[[ RECORDS TO USE, beginning ]]

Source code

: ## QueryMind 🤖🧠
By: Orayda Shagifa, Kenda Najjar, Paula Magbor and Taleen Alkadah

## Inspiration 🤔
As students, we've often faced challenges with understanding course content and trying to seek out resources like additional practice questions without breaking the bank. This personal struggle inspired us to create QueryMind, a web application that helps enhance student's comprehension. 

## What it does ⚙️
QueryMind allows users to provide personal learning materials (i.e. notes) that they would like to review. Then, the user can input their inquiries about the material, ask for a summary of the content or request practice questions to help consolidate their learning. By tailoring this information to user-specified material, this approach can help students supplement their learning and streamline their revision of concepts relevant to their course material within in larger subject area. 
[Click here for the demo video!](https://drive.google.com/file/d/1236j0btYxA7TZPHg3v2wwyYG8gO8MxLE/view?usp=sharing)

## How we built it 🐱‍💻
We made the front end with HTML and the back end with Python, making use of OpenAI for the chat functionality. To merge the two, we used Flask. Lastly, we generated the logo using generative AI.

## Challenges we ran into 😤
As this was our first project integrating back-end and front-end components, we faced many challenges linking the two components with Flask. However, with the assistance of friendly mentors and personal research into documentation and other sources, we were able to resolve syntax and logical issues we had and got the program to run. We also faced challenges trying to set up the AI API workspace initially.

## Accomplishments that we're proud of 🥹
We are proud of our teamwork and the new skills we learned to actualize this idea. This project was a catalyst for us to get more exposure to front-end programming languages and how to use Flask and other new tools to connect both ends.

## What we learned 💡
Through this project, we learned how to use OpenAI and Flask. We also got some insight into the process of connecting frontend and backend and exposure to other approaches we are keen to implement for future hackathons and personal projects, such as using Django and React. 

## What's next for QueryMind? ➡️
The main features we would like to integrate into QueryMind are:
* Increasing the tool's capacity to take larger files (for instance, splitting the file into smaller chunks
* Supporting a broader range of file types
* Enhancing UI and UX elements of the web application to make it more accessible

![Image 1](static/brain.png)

[[ RECORDS TO USE, end ]]

* _TASK TO COMPLETE_:
Reproduce the records exactly, keeping every line.

* _FINISHED EXERCISE_:
Source code

: ## QueryMind 🤖🧠
By: Orayda Shagifa, Kenda Najjar, Paula Magbor and Taleen Alkadah

## Inspiration 🤔
As students, we've often faced challenges with understanding course content and trying to seek out resources like additional practice questions without breaking the bank. This personal struggle inspired us to create QueryMind, a web application that helps enhance student's comprehension. 

## What it does ⚙️
QueryMind allows users to provide personal learning materials (i.e. notes) that they would like to review. Then, the user can input their inquiries about the material, ask for a summary of the content or request practice questions to help consolidate their learning. By tailoring this information to user-specified material, this approach can help students supplement their learning and streamline their revision of concepts relevant to their course material within in larger subject area. 
[Click here for the demo video!](https://drive.google.com/file/d/1236j0btYxA7TZPHg3v2wwyYG8gO8MxLE/view?usp=sharing)

## How we built it 🐱‍💻
We made the front end with HTML and the back end with Python, making use of OpenAI for the chat functionality. To merge the two, we used Flask. Lastly, we generated the logo using generative AI.

## Challenges we ran into 😤
As this was our first project integrating back-end and front-end components, we faced many challenges linking the two components with Flask. However, with the assistance of friendly mentors and personal research into documentation and other sources, we were able to resolve syntax and logical issues we had and got the program to run. We also faced challenges trying to set up the AI API workspace initially.

## Accomplishments that we're proud of 🥹
We are proud of our teamwork and the new skills we learned to actualize this idea. This project was a catalyst for us to get more exposure to front-end programming languages and how to use Flask and other new tools to connect both ends.

## What we learned 💡
Through this project, we learned how to use OpenAI and Flask. We also got some insight into the process of connecting frontend and backend and exposure to other approaches we are keen to implement for future hackathons and personal projects, such as using Django and React. 

## What's next for QueryMind? ➡️
The main features we would like to integrate into QueryMind are:
* Increasing the tool's capacity to take larger files (for instance, splitting the file into smaller chunks
* Supporting a broader range of file types
* Enhancing UI and UX elements of the web application to make it more accessible

![Image 1](static/brain.png)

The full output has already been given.